Required work:
The entries below need to be written out exactly, with no pictures included.

Supplied data:
┌──
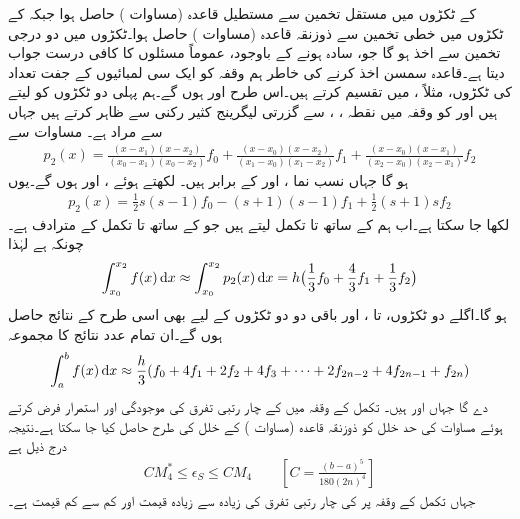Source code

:  کے  ٹکڑوں میں مستقل تخمین سے مستطیل قاعدہ (مساوات ) حاصل ہوا جبکہ  کے ٹکڑوں میں خطی تخمین سے ذوزنقہ قاعدہ (مساوات ) حاصل ہوا۔ٹکڑوں میں دو درجی تخمین سے  اخذ ہو گا جو، سادہ ہونے کے باوجود،  عموماً مسئلوں کا کافی درست جواب دیتا ہے۔قاعدہ سمسن  اخذ کرنے کی خاطر ہم وقفہ  کو ایک سی لمبائیوں کے  جفت تعداد کی  ٹکڑوں، مثلاً ، میں تقسیم کرتے ہیں۔اس طرح  اور   ہوں گے۔ہم پہلی دو ٹکڑوں  کو لیتے ہیں اور   کو وقفہ  میں نقطہ ، ،  سے گزرتی  لیگرینج کثیر رکنی  سے ظاہر کرتے ہیں جہاں  سے مراد  ہے۔ مساوات  سے
\begin{multline}\label{مساوات_اعدادی_لیگرینج_کثیر_رکنی_الف}
p_2(x)=\frac{(x-x_1)(x-x_2)}{(x_0-x_1)(x_0-x_2)}f_0+\frac{(x-x_0)(x-x_2)}{(x_1-x_0)(x_1-x_2)}f_1+\frac{(x-x_0)(x-x_1)}{(x_2-x_0)(x_2-x_1)}f_2
\end{multline}
ہو گا جہاں نسب نما ،  اور  کے برابر ہیں۔  لکھتے ہوئے  ،  اور  ہوں گے۔یوں 
\begin{align}
p_2(x)=\frac{1}{2}s(s-1)f_0-(s+1)(s-1)f_1+\frac{1}{2}(s+1)sf_2
\end{align}
لکھا جا سکتا ہے۔اب ہم  کے ساتھ  تا  تکمل لیتے ہیں جو  کے ساتھ  تا  تکمل کے مترادف ہے۔چونکہ  ہے لہٰذا
\begin{align*}
\int_{x_0}^{x_2}f(x)\dif x\approx \int_{x_0}^{x_2}p_2(x)\dif x=h\big(\frac{1}{3}f_0+\frac{4}{3}f_1+\frac{1}{3}f_2\big)
\end{align*}
ہو گا۔اگلے دو ٹکڑوں،  تا ، اور باقی دو دو ٹکڑوں  کے لیے بھی  اسی طرح کے نتائج حاصل ہوں گے۔ان تمام  عدد نتائج کا مجموعہ 
\begin{align}\label{مساوات_اعدادی_تکمل_سمسن_قاعدہ}
\int_a^b f(x)\dif x\approx \frac{h}{3}(f_0+4f_1+2f_2+4f_3+\cdots+2f_{2n-2}+4f_{2n-1}+f_{2n})
\end{align}
دے گا جہاں  اور  ہیں۔ تکمل کے وقفہ میں  کے چار رتبی تفرق کی موجودگی اور استمرار فرض کرتے ہوئے مساوات  کی حد خلل  کو ذوزنقہ قاعدہ (مساوات ) کے خلل کی طرح حاصل کیا جا سکتا ہے۔نتیجہ درج ذیل ہے
\begin{align}\label{مساوات_اعدادی_سمسن_حد_خلل}
CM_4^*\le \epsilon_S\le CM_4\quad \quad [C=\tfrac{(b-a)^5}{180(2n)^4}]
\end{align}
جہاں تکمل کے وقفہ پر  کی چار رتبی تفرق کی زیادہ سے زیادہ قیمت  اور کم سے کم قیمت  ہے۔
└──
Exercise solution:
Source code

:  کے  ٹکڑوں میں مستقل تخمین سے مستطیل قاعدہ (مساوات ) حاصل ہوا جبکہ  کے ٹکڑوں میں خطی تخمین سے ذوزنقہ قاعدہ (مساوات ) حاصل ہوا۔ٹکڑوں میں دو درجی تخمین سے  اخذ ہو گا جو، سادہ ہونے کے باوجود،  عموماً مسئلوں کا کافی درست جواب دیتا ہے۔قاعدہ سمسن  اخذ کرنے کی خاطر ہم وقفہ  کو ایک سی لمبائیوں کے  جفت تعداد کی  ٹکڑوں، مثلاً ، میں تقسیم کرتے ہیں۔اس طرح  اور   ہوں گے۔ہم پہلی دو ٹکڑوں  کو لیتے ہیں اور   کو وقفہ  میں نقطہ ، ،  سے گزرتی  لیگرینج کثیر رکنی  سے ظاہر کرتے ہیں جہاں  سے مراد  ہے۔ مساوات  سے
\begin{multline}\label{مساوات_اعدادی_لیگرینج_کثیر_رکنی_الف}
p_2(x)=\frac{(x-x_1)(x-x_2)}{(x_0-x_1)(x_0-x_2)}f_0+\frac{(x-x_0)(x-x_2)}{(x_1-x_0)(x_1-x_2)}f_1+\frac{(x-x_0)(x-x_1)}{(x_2-x_0)(x_2-x_1)}f_2
\end{multline}
ہو گا جہاں نسب نما ،  اور  کے برابر ہیں۔  لکھتے ہوئے  ،  اور  ہوں گے۔یوں 
\begin{align}
p_2(x)=\frac{1}{2}s(s-1)f_0-(s+1)(s-1)f_1+\frac{1}{2}(s+1)sf_2
\end{align}
لکھا جا سکتا ہے۔اب ہم  کے ساتھ  تا  تکمل لیتے ہیں جو  کے ساتھ  تا  تکمل کے مترادف ہے۔چونکہ  ہے لہٰذا
\begin{align*}
\int_{x_0}^{x_2}f(x)\dif x\approx \int_{x_0}^{x_2}p_2(x)\dif x=h\big(\frac{1}{3}f_0+\frac{4}{3}f_1+\frac{1}{3}f_2\big)
\end{align*}
ہو گا۔اگلے دو ٹکڑوں،  تا ، اور باقی دو دو ٹکڑوں  کے لیے بھی  اسی طرح کے نتائج حاصل ہوں گے۔ان تمام  عدد نتائج کا مجموعہ 
\begin{align}\label{مساوات_اعدادی_تکمل_سمسن_قاعدہ}
\int_a^b f(x)\dif x\approx \frac{h}{3}(f_0+4f_1+2f_2+4f_3+\cdots+2f_{2n-2}+4f_{2n-1}+f_{2n})
\end{align}
دے گا جہاں  اور  ہیں۔ تکمل کے وقفہ میں  کے چار رتبی تفرق کی موجودگی اور استمرار فرض کرتے ہوئے مساوات  کی حد خلل  کو ذوزنقہ قاعدہ (مساوات ) کے خلل کی طرح حاصل کیا جا سکتا ہے۔نتیجہ درج ذیل ہے
\begin{align}\label{مساوات_اعدادی_سمسن_حد_خلل}
CM_4^*\le \epsilon_S\le CM_4\quad \quad [C=\tfrac{(b-a)^5}{180(2n)^4}]
\end{align}
جہاں تکمل کے وقفہ پر  کی چار رتبی تفرق کی زیادہ سے زیادہ قیمت  اور کم سے کم قیمت  ہے۔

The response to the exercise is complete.